▶ _Records drawn from a dataset_:

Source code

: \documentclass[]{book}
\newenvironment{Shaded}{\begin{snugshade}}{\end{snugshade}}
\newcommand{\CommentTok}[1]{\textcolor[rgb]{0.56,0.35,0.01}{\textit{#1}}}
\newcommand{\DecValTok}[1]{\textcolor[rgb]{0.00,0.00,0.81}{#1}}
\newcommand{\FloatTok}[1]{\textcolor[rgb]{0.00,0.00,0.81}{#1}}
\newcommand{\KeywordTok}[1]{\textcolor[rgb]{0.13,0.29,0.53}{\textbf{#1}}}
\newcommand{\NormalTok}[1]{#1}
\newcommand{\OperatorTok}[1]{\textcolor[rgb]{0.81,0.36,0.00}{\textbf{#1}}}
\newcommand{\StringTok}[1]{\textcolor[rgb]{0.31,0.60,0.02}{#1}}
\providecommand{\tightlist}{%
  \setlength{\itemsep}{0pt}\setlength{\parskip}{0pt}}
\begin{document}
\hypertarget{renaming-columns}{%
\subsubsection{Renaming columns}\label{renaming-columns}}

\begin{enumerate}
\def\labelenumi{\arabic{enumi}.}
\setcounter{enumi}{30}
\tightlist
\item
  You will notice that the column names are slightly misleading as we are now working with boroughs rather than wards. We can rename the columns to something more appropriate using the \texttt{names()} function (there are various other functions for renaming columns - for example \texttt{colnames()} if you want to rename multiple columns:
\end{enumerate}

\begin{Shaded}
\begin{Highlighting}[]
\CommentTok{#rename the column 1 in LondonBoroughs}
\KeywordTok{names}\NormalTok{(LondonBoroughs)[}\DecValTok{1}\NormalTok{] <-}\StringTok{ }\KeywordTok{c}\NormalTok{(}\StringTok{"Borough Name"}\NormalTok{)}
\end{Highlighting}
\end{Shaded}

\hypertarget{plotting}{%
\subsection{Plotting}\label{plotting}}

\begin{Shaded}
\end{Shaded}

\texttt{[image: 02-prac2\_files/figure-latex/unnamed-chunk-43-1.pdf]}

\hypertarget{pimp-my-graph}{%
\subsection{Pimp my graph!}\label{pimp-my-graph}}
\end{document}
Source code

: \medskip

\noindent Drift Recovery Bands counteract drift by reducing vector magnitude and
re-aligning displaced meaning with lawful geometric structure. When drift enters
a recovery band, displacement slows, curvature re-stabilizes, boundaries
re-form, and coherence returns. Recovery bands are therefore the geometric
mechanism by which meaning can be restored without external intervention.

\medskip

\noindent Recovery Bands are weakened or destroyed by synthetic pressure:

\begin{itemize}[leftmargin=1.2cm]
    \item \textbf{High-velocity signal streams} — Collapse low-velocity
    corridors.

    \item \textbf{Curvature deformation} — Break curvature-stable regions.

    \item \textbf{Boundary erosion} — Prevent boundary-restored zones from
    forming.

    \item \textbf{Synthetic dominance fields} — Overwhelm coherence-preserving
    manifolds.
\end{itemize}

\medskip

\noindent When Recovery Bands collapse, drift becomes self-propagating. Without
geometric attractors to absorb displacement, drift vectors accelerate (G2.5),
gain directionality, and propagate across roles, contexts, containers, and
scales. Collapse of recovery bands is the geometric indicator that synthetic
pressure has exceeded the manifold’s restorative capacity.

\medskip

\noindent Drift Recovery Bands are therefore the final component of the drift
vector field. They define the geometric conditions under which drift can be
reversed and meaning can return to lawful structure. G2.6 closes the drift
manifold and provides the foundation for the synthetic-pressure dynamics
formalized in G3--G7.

▶ _TASK TO COMPLETE_: Exactly as shown above, write out all the records.

▶ _EXERCISE OUTPUT_:
Source code

: \documentclass[]{book}
\newenvironment{Shaded}{\begin{snugshade}}{\end{snugshade}}
\newcommand{\CommentTok}[1]{\textcolor[rgb]{0.56,0.35,0.01}{\textit{#1}}}
\newcommand{\DecValTok}[1]{\textcolor[rgb]{0.00,0.00,0.81}{#1}}
\newcommand{\FloatTok}[1]{\textcolor[rgb]{0.00,0.00,0.81}{#1}}
\newcommand{\KeywordTok}[1]{\textcolor[rgb]{0.13,0.29,0.53}{\textbf{#1}}}
\newcommand{\NormalTok}[1]{#1}
\newcommand{\OperatorTok}[1]{\textcolor[rgb]{0.81,0.36,0.00}{\textbf{#1}}}
\newcommand{\StringTok}[1]{\textcolor[rgb]{0.31,0.60,0.02}{#1}}
\providecommand{\tightlist}{%
  \setlength{\itemsep}{0pt}\setlength{\parskip}{0pt}}
\begin{document}
\hypertarget{renaming-columns}{%
\subsubsection{Renaming columns}\label{renaming-columns}}

\begin{enumerate}
\def\labelenumi{\arabic{enumi}.}
\setcounter{enumi}{30}
\tightlist
\item
  You will notice that the column names are slightly misleading as we are now working with boroughs rather than wards. We can rename the columns to something more appropriate using the \texttt{names()} function (there are various other functions for renaming columns - for example \texttt{colnames()} if you want to rename multiple columns:
\end{enumerate}

\begin{Shaded}
\begin{Highlighting}[]
\CommentTok{#rename the column 1 in LondonBoroughs}
\KeywordTok{names}\NormalTok{(LondonBoroughs)[}\DecValTok{1}\NormalTok{] <-}\StringTok{ }\KeywordTok{c}\NormalTok{(}\StringTok{"Borough Name"}\NormalTok{)}
\end{Highlighting}
\end{Shaded}

\hypertarget{plotting}{%
\subsection{Plotting}\label{plotting}}

\begin{Shaded}
\end{Shaded}

\texttt{[image: 02-prac2\_files/figure-latex/unnamed-chunk-43-1.pdf]}

\hypertarget{pimp-my-graph}{%
\subsection{Pimp my graph!}\label{pimp-my-graph}}
\end{document}
Source code

: \medskip

\noindent Drift Recovery Bands counteract drift by reducing vector magnitude and
re-aligning displaced meaning with lawful geometric structure. When drift enters
a recovery band, displacement slows, curvature re-stabilizes, boundaries
re-form, and coherence returns. Recovery bands are therefore the geometric
mechanism by which meaning can be restored without external intervention.

\medskip

\noindent Recovery Bands are weakened or destroyed by synthetic pressure:

\begin{itemize}[leftmargin=1.2cm]
    \item \textbf{High-velocity signal streams} — Collapse low-velocity
    corridors.

    \item \textbf{Curvature deformation} — Break curvature-stable regions.

    \item \textbf{Boundary erosion} — Prevent boundary-restored zones from
    forming.

    \item \textbf{Synthetic dominance fields} — Overwhelm coherence-preserving
    manifolds.
\end{itemize}

\medskip

\noindent When Recovery Bands collapse, drift becomes self-propagating. Without
geometric attractors to absorb displacement, drift vectors accelerate (G2.5),
gain directionality, and propagate across roles, contexts, containers, and
scales. Collapse of recovery bands is the geometric indicator that synthetic
pressure has exceeded the manifold’s restorative capacity.

\medskip

\noindent Drift Recovery Bands are therefore the final component of the drift
vector field. They define the geometric conditions under which drift can be
reversed and meaning can return to lawful structure. G2.6 closes the drift
manifold and provides the foundation for the synthetic-pressure dynamics
formalized in G3--G7.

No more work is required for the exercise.